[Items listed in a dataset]
◇ ◇ ◇ ◇

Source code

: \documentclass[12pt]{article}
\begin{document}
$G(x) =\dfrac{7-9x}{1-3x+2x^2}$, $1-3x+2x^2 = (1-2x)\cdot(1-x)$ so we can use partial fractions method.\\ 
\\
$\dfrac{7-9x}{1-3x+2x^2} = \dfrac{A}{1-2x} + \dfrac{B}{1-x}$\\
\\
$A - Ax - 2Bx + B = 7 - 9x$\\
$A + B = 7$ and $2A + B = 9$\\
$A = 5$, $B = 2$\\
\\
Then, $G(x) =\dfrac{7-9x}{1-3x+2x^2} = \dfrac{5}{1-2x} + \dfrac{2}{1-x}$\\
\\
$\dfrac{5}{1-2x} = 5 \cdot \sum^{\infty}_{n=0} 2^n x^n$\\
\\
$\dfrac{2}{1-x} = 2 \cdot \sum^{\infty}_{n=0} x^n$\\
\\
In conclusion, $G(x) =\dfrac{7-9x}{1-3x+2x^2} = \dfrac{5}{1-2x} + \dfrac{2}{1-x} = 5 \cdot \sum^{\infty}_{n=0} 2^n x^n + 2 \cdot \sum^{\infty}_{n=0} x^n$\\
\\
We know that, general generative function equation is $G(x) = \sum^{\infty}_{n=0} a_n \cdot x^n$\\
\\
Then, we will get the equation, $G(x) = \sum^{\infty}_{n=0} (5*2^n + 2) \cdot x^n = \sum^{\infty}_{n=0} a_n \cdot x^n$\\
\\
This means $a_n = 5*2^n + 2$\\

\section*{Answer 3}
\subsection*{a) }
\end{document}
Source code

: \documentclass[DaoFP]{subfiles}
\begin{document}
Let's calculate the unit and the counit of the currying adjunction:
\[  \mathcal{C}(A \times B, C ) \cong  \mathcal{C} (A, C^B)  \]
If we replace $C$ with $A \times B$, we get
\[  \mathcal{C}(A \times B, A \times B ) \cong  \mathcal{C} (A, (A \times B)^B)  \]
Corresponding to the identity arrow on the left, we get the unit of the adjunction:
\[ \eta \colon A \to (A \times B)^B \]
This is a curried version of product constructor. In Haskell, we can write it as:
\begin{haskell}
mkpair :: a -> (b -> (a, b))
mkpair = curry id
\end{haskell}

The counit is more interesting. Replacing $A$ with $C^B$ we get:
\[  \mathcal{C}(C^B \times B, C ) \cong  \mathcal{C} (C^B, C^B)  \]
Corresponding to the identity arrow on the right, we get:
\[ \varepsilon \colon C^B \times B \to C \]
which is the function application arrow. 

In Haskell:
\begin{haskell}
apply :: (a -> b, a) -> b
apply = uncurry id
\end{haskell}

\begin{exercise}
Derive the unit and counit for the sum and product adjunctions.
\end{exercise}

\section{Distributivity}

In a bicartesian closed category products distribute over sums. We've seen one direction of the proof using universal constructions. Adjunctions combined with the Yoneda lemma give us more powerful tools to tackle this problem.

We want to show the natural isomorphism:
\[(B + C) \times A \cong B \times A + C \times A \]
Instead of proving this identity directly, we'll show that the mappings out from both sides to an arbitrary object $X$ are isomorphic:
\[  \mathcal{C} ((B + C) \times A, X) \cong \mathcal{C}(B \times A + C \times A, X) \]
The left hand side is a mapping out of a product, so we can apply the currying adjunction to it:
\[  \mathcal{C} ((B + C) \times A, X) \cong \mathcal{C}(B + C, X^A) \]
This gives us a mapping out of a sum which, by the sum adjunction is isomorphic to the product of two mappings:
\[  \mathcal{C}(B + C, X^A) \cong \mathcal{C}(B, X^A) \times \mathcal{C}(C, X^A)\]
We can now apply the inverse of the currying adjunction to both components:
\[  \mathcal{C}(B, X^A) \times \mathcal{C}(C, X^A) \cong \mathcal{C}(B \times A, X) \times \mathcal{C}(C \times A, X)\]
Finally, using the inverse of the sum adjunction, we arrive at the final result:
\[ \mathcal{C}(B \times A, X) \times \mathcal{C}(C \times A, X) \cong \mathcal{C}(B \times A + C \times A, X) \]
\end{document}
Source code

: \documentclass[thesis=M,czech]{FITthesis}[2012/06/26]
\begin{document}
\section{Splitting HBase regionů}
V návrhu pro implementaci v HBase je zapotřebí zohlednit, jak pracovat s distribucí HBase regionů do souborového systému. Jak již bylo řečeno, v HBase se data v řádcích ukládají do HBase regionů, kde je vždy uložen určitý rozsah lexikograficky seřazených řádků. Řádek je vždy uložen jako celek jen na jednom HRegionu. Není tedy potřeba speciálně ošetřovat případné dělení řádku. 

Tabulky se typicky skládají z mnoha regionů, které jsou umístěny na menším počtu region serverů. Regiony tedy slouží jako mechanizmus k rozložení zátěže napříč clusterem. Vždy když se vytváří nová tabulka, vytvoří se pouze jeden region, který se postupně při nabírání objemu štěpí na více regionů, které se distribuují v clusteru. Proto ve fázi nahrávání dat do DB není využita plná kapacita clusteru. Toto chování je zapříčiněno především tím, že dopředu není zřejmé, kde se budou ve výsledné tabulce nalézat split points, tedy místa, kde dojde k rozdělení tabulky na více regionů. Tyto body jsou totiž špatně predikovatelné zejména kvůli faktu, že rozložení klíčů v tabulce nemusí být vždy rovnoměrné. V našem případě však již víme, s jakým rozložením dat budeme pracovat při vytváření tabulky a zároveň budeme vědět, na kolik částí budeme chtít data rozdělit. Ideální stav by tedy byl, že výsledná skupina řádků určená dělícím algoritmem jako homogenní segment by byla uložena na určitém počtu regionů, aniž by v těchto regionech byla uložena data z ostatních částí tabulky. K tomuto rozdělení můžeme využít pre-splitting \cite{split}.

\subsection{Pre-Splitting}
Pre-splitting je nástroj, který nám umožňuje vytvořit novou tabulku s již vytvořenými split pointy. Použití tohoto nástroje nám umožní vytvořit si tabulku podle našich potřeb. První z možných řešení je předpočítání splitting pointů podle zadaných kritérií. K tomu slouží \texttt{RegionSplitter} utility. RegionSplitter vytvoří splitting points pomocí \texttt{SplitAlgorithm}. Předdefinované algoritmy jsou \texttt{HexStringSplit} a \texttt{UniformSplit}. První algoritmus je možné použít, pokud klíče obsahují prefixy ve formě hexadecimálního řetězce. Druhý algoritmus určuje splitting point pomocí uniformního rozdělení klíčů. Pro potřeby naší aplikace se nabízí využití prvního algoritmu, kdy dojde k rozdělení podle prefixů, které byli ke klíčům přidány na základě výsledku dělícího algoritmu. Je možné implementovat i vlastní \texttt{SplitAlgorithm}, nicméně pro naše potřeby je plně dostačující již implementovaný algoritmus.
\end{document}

◇ ◇ ◇ ◇

• Work request:
The lines from the first of the entries through the line holding "(A \times B)^B \]" are to be restated word for word, and no others.

• Answer box:
Source code

: \documentclass[12pt]{article}
\begin{document}
$G(x) =\dfrac{7-9x}{1-3x+2x^2}$, $1-3x+2x^2 = (1-2x)\cdot(1-x)$ so we can use partial fractions method.\\ 
\\
$\dfrac{7-9x}{1-3x+2x^2} = \dfrac{A}{1-2x} + \dfrac{B}{1-x}$\\
\\
$A - Ax - 2Bx + B = 7 - 9x$\\
$A + B = 7$ and $2A + B = 9$\\
$A = 5$, $B = 2$\\
\\
Then, $G(x) =\dfrac{7-9x}{1-3x+2x^2} = \dfrac{5}{1-2x} + \dfrac{2}{1-x}$\\
\\
$\dfrac{5}{1-2x} = 5 \cdot \sum^{\infty}_{n=0} 2^n x^n$\\
\\
$\dfrac{2}{1-x} = 2 \cdot \sum^{\infty}_{n=0} x^n$\\
\\
In conclusion, $G(x) =\dfrac{7-9x}{1-3x+2x^2} = \dfrac{5}{1-2x} + \dfrac{2}{1-x} = 5 \cdot \sum^{\infty}_{n=0} 2^n x^n + 2 \cdot \sum^{\infty}_{n=0} x^n$\\
\\
We know that, general generative function equation is $G(x) = \sum^{\infty}_{n=0} a_n \cdot x^n$\\
\\
Then, we will get the equation, $G(x) = \sum^{\infty}_{n=0} (5*2^n + 2) \cdot x^n = \sum^{\infty}_{n=0} a_n \cdot x^n$\\
\\
This means $a_n = 5*2^n + 2$\\

\section*{Answer 3}
\subsection*{a) }
\end{document}
Source code

: \documentclass[DaoFP]{subfiles}
\begin{document}
Let's calculate the unit and the counit of the currying adjunction:
\[  \mathcal{C}(A \times B, C ) \cong  \mathcal{C} (A, C^B)  \]
If we replace $C$ with $A \times B$, we get
\[  \mathcal{C}(A \times B, A \times B ) \cong  \mathcal{C} (A, (A \times B)^B)  \]
Corresponding to the identity arrow on the left, we get the unit of the adjunction:
\[ \eta \colon A \to (A \times B)^B \]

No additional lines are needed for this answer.